BEGIN INPUT FOR THIS TASK

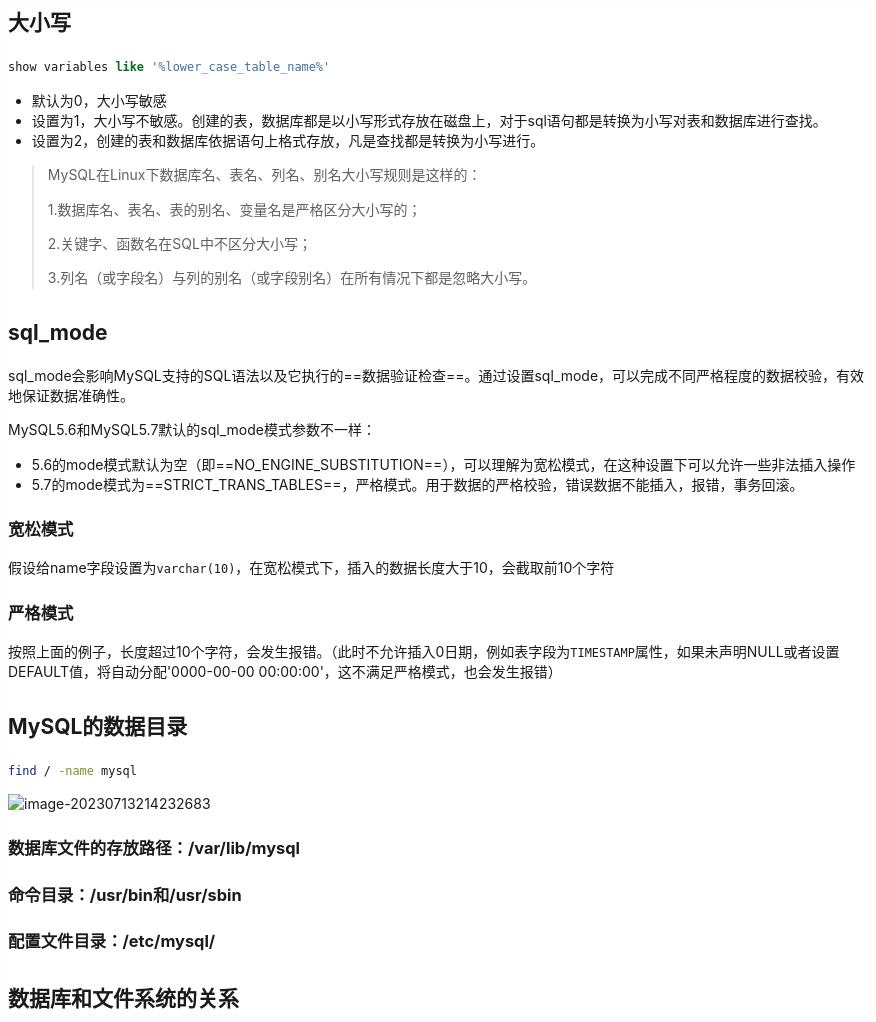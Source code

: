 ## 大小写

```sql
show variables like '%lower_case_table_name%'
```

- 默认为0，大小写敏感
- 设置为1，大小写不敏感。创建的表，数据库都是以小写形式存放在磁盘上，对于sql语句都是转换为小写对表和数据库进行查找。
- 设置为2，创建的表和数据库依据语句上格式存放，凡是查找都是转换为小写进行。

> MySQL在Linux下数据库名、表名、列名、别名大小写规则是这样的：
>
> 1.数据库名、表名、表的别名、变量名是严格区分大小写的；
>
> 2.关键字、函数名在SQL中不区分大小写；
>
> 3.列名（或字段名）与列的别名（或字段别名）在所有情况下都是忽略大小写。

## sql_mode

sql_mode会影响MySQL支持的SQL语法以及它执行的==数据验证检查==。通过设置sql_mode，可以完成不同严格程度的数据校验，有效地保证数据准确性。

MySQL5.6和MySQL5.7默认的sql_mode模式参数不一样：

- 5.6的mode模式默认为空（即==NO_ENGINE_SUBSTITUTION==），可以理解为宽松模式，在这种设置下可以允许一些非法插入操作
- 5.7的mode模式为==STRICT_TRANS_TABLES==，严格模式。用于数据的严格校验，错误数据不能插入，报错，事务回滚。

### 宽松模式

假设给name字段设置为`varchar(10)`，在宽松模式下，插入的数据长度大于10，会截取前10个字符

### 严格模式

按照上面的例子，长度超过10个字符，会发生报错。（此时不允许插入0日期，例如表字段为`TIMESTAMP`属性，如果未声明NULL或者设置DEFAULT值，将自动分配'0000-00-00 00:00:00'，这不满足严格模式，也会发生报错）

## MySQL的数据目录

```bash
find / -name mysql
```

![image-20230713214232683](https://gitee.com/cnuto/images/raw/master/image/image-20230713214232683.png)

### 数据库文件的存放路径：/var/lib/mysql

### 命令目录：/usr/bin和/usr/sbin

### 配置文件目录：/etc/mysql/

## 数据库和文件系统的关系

END INPUT FOR THIS TASK

WHAT THE TASK REQUIRES.
Return exactly the lines from the one containing "按照上面的例子，长度超过10" to the last line of the data, and nothing more.

EXERCISE OUTPUT.
按照上面的例子，长度超过10个字符，会发生报错。（此时不允许插入0日期，例如表字段为`TIMESTAMP`属性，如果未声明NULL或者设置DEFAULT值，将自动分配'0000-00-00 00:00:00'，这不满足严格模式，也会发生报错）

## MySQL的数据目录

```bash
find / -name mysql
```

![image-20230713214232683](https://gitee.com/cnuto/images/raw/master/image/image-20230713214232683.png)

### 数据库文件的存放路径：/var/lib/mysql

### 命令目录：/usr/bin和/usr/sbin

### 配置文件目录：/etc/mysql/

## 数据库和文件系统的关系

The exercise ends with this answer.